2012-11-13 01:52:22

by Shan Wei

[permalink] [raw]
Subject: [PATCH v4 3/9] net: xfrm: use __this_cpu_read per-cpu helper

From: Shan Wei <[email protected]>


Signed-off-by: Shan Wei <[email protected]>
---
v4:
derefrence pointer before reading to avoid compile warning.
---
net/xfrm/xfrm_ipcomp.c | 8 +++-----
1 files changed, 3 insertions(+), 5 deletions(-)

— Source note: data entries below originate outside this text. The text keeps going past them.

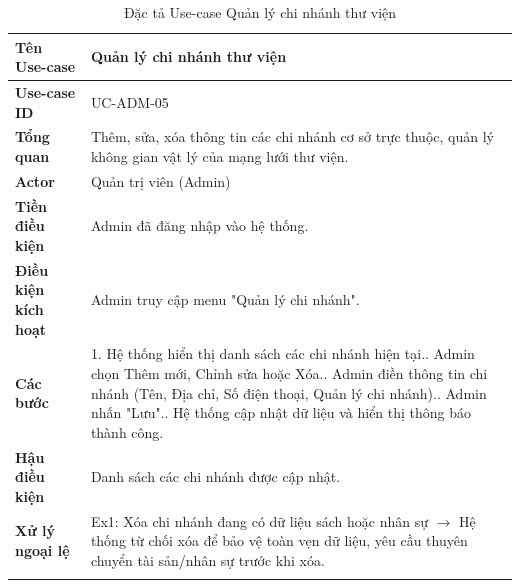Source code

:\begin{longtable}{|p{3.5cm}|p{11.5cm}|}
    \hline
    \textbf{Tên Use-case} & \textbf{Quản lý chi nhánh thư viện} \\
    \hline
    \textbf{Use-case ID} & UC-ADM-05 \\
    \hline
    \textbf{Tổng quan} & Thêm, sửa, xóa thông tin các chi nhánh cơ sở trực thuộc, quản lý không gian vật lý của mạng lưới thư viện. \\
    \hline
    \textbf{Actor} & Quản trị viên (Admin) \\
    \hline
    \textbf{Tiền điều kiện} & Admin đã đăng nhập vào hệ thống. \\
    \hline
    \textbf{Điều kiện kích hoạt} & Admin truy cập menu "Quản lý chi nhánh". \\
    \hline
    \textbf{Các bước} & 
    1. Hệ thống hiển thị danh sách các chi nhánh hiện tại.\newline
    2. Admin chọn Thêm mới, Chỉnh sửa hoặc Xóa.\newline
    3. Admin điền thông tin chi nhánh (Tên, Địa chỉ, Số điện thoại, Quản lý chi nhánh).\newline
    4. Admin nhấn "Lưu".\newline
    5. Hệ thống cập nhật dữ liệu và hiển thị thông báo thành công. \\
    \hline
    \textbf{Hậu điều kiện} & Danh sách các chi nhánh được cập nhật. \\
    \hline
    \textbf{Xử lý ngoại lệ} & 
    Ex1: Xóa chi nhánh đang có dữ liệu sách hoặc nhân sự $\rightarrow$ Hệ thống từ chối xóa để bảo vệ toàn vẹn dữ liệu, yêu cầu thuyên chuyển tài sản/nhân sự trước khi xóa. \\
    \hline
    \caption{Đặc tả Use-case Quản lý chi nhánh thư viện}
\end{longtable}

diff --git a/net/xfrm/xfrm_ipcomp.c b/net/xfrm/xfrm_ipcomp.c
index e5246fb..2906d52 100644
--- a/net/xfrm/xfrm_ipcomp.c
+++ b/net/xfrm/xfrm_ipcomp.c
@@ -276,18 +276,16 @@ static struct crypto_comp * __percpu *ipcomp_alloc_tfms(const char *alg_name)
struct crypto_comp * __percpu *tfms;
int cpu;

- /* This can be any valid CPU ID so we don't need locking. */
- cpu = raw_smp_processor_id();

list_for_each_entry(pos, &ipcomp_tfms_list, list) {
struct crypto_comp *tfm;

- tfms = pos->tfms;
- tfm = *per_cpu_ptr(tfms, cpu);
+ /* This can be any valid CPU ID so we don't need locking. */
+ tfm = __this_cpu_read(*pos->tfms);

if (!strcmp(crypto_comp_name(tfm), alg_name)) {
pos->users++;
- return tfms;
+ return pos->tfms;
}
}

--
1.7.1


2012-11-13 07:21:11

by Steffen Klassert

[permalink] [raw]
Subject: Re: [PATCH v4 3/9] net: xfrm: use __this_cpu_read per-cpu helper

On Tue, Nov 13, 2012 at 09:52:09AM +0800, Shan Wei wrote:
> From: Shan Wei <[email protected]>
>

Please add a proper commit message, explaining why you do this change.

>
> Signed-off-by: Shan Wei <[email protected]>
> ---
> v4:
> derefrence pointer before reading to avoid compile warning.
> ---
> net/xfrm/xfrm_ipcomp.c | 8 +++-----
> 1 files changed, 3 insertions(+), 5 deletions(-)
>
> diff --git a/net/xfrm/xfrm_ipcomp.c b/net/xfrm/xfrm_ipcomp.c
> index e5246fb..2906d52 100644
> --- a/net/xfrm/xfrm_ipcomp.c
> +++ b/net/xfrm/xfrm_ipcomp.c
> @@ -276,18 +276,16 @@ static struct crypto_comp * __percpu *ipcomp_alloc_tfms(const char *alg_name)
> struct crypto_comp * __percpu *tfms;
> int cpu;
>
> - /* This can be any valid CPU ID so we don't need locking. */
> - cpu = raw_smp_processor_id();
>
> list_for_each_entry(pos, &ipcomp_tfms_list, list) {
> struct crypto_comp *tfm;
>
> - tfms = pos->tfms;
> - tfm = *per_cpu_ptr(tfms, cpu);
> + /* This can be any valid CPU ID so we don't need locking. */
> + tfm = __this_cpu_read(*pos->tfms);

This should just fetch the tfm pointer, so why exactly __this_cpu_read
is better than __this_cpu_ptr? Please keep in mind that performance is
not the most important thing here. It's much more important that it
works in any case.

2012-11-13 09:33:33

by Shan Wei

[permalink] [raw]
Subject: Re: [PATCH v4 3/9] net: xfrm: use __this_cpu_read per-cpu helper

Steffen Klassert said, at 2012/11/13 15:21:
>
> This should just fetch the tfm pointer, so why exactly __this_cpu_read
> is better than __this_cpu_ptr? Please keep in mind that performance is
> not the most important thing here. It's much more important that it
> works in any case.

[0/9] describes why we should submit this series patches.
you are not included in original mail.

this_cpu_ptr relocates and address. this_cpu_read() relocates the address
and performs the fetch. If you want to operate on rda(defined as per_cpu)
then you can only use this_cpu_ptr. this_cpu_read() saves you more instructions
since it can do the relocation and the fetch in one instruction.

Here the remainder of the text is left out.